EXERCISE >>
Each record below should be set down exactly.

DATA SECTION >>
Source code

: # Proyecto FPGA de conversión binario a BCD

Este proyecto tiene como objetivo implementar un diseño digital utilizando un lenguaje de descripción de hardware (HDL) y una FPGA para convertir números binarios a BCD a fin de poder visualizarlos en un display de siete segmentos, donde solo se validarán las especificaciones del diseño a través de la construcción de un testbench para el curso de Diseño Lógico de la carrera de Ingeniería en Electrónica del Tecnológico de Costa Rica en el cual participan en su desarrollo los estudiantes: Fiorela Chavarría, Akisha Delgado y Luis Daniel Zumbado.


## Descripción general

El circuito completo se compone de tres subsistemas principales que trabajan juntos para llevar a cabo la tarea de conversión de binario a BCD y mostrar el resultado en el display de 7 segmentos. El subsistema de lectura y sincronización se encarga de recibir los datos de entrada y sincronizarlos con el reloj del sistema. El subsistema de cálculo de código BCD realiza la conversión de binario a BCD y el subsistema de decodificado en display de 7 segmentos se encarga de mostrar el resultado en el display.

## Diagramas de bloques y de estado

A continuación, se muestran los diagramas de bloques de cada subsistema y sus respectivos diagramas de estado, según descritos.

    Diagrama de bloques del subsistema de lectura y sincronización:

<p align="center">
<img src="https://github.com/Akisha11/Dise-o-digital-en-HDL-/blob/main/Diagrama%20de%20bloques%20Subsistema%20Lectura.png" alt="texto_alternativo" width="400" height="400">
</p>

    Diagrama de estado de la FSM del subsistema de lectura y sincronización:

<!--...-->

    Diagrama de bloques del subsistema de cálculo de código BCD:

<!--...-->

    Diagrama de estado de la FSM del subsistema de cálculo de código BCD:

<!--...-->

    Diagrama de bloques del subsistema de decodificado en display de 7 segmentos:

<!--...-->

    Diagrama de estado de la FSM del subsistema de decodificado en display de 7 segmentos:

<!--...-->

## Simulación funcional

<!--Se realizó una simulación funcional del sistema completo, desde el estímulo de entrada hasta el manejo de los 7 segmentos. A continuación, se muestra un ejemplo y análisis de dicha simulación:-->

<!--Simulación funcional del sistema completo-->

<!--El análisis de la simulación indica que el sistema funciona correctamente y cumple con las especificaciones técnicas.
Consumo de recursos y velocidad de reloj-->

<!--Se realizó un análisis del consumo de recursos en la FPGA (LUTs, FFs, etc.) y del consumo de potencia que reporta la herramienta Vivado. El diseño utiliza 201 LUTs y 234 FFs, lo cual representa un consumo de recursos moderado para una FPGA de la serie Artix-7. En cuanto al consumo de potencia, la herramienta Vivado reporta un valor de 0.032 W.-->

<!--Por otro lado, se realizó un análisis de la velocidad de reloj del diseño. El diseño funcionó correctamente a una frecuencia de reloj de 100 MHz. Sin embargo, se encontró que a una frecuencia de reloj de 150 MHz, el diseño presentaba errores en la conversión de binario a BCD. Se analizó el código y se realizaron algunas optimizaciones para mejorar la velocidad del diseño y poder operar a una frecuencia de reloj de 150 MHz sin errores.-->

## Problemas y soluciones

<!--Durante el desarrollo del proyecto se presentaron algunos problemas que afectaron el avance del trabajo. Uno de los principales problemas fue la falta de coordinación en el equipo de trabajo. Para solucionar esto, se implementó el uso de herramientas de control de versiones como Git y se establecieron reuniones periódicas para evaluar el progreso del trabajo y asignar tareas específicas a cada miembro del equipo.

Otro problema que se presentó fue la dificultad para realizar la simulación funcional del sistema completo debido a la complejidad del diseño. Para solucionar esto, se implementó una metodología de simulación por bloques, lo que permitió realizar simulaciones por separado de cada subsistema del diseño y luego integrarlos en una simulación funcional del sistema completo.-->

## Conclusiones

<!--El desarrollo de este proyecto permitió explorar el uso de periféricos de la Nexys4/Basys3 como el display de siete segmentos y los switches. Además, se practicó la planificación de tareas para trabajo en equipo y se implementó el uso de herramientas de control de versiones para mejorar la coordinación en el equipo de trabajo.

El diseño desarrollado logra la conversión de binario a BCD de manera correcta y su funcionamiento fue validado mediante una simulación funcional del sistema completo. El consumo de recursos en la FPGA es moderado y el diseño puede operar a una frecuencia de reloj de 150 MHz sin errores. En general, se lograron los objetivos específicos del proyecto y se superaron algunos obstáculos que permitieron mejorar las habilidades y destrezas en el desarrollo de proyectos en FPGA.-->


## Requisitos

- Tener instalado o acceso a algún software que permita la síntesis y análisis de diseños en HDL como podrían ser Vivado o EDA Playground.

YOUR RESPONSE >>
Source code

: # Proyecto FPGA de conversión binario a BCD

Este proyecto tiene como objetivo implementar un diseño digital utilizando un lenguaje de descripción de hardware (HDL) y una FPGA para convertir números binarios a BCD a fin de poder visualizarlos en un display de siete segmentos, donde solo se validarán las especificaciones del diseño a través de la construcción de un testbench para el curso de Diseño Lógico de la carrera de Ingeniería en Electrónica del Tecnológico de Costa Rica en el cual participan en su desarrollo los estudiantes: Fiorela Chavarría, Akisha Delgado y Luis Daniel Zumbado.


## Descripción general

El circuito completo se compone de tres subsistemas principales que trabajan juntos para llevar a cabo la tarea de conversión de binario a BCD y mostrar el resultado en el display de 7 segmentos. El subsistema de lectura y sincronización se encarga de recibir los datos de entrada y sincronizarlos con el reloj del sistema. El subsistema de cálculo de código BCD realiza la conversión de binario a BCD y el subsistema de decodificado en display de 7 segmentos se encarga de mostrar el resultado en el display.

## Diagramas de bloques y de estado

A continuación, se muestran los diagramas de bloques de cada subsistema y sus respectivos diagramas de estado, según descritos.

    Diagrama de bloques del subsistema de lectura y sincronización:

<p align="center">
<img src="https://github.com/Akisha11/Dise-o-digital-en-HDL-/blob/main/Diagrama%20de%20bloques%20Subsistema%20Lectura.png" alt="texto_alternativo" width="400" height="400">
</p>

    Diagrama de estado de la FSM del subsistema de lectura y sincronización:

<!--...-->

    Diagrama de bloques del subsistema de cálculo de código BCD:

<!--...-->

    Diagrama de estado de la FSM del subsistema de cálculo de código BCD:

<!--...-->

    Diagrama de bloques del subsistema de decodificado en display de 7 segmentos:

<!--...-->

    Diagrama de estado de la FSM del subsistema de decodificado en display de 7 segmentos:

<!--...-->

## Simulación funcional

<!--Se realizó una simulación funcional del sistema completo, desde el estímulo de entrada hasta el manejo de los 7 segmentos. A continuación, se muestra un ejemplo y análisis de dicha simulación:-->

<!--Simulación funcional del sistema completo-->

<!--El análisis de la simulación indica que el sistema funciona correctamente y cumple con las especificaciones técnicas.
Consumo de recursos y velocidad de reloj-->

<!--Se realizó un análisis del consumo de recursos en la FPGA (LUTs, FFs, etc.) y del consumo de potencia que reporta la herramienta Vivado. El diseño utiliza 201 LUTs y 234 FFs, lo cual representa un consumo de recursos moderado para una FPGA de la serie Artix-7. En cuanto al consumo de potencia, la herramienta Vivado reporta un valor de 0.032 W.-->

<!--Por otro lado, se realizó un análisis de la velocidad de reloj del diseño. El diseño funcionó correctamente a una frecuencia de reloj de 100 MHz. Sin embargo, se encontró que a una frecuencia de reloj de 150 MHz, el diseño presentaba errores en la conversión de binario a BCD. Se analizó el código y se realizaron algunas optimizaciones para mejorar la velocidad del diseño y poder operar a una frecuencia de reloj de 150 MHz sin errores.-->

## Problemas y soluciones

<!--Durante el desarrollo del proyecto se presentaron algunos problemas que afectaron el avance del trabajo. Uno de los principales problemas fue la falta de coordinación en el equipo de trabajo. Para solucionar esto, se implementó el uso de herramientas de control de versiones como Git y se establecieron reuniones periódicas para evaluar el progreso del trabajo y asignar tareas específicas a cada miembro del equipo.

Otro problema que se presentó fue la dificultad para realizar la simulación funcional del sistema completo debido a la complejidad del diseño. Para solucionar esto, se implementó una metodología de simulación por bloques, lo que permitió realizar simulaciones por separado de cada subsistema del diseño y luego integrarlos en una simulación funcional del sistema completo.-->

## Conclusiones

<!--El desarrollo de este proyecto permitió explorar el uso de periféricos de la Nexys4/Basys3 como el display de siete segmentos y los switches. Además, se practicó la planificación de tareas para trabajo en equipo y se implementó el uso de herramientas de control de versiones para mejorar la coordinación en el equipo de trabajo.

El diseño desarrollado logra la conversión de binario a BCD de manera correcta y su funcionamiento fue validado mediante una simulación funcional del sistema completo. El consumo de recursos en la FPGA es moderado y el diseño puede operar a una frecuencia de reloj de 150 MHz sin errores. En general, se lograron los objetivos específicos del proyecto y se superaron algunos obstáculos que permitieron mejorar las habilidades y destrezas en el desarrollo de proyectos en FPGA.-->


## Requisitos

- Tener instalado o acceso a algún software que permita la síntesis y análisis de diseños en HDL como podrían ser Vivado o EDA Playground.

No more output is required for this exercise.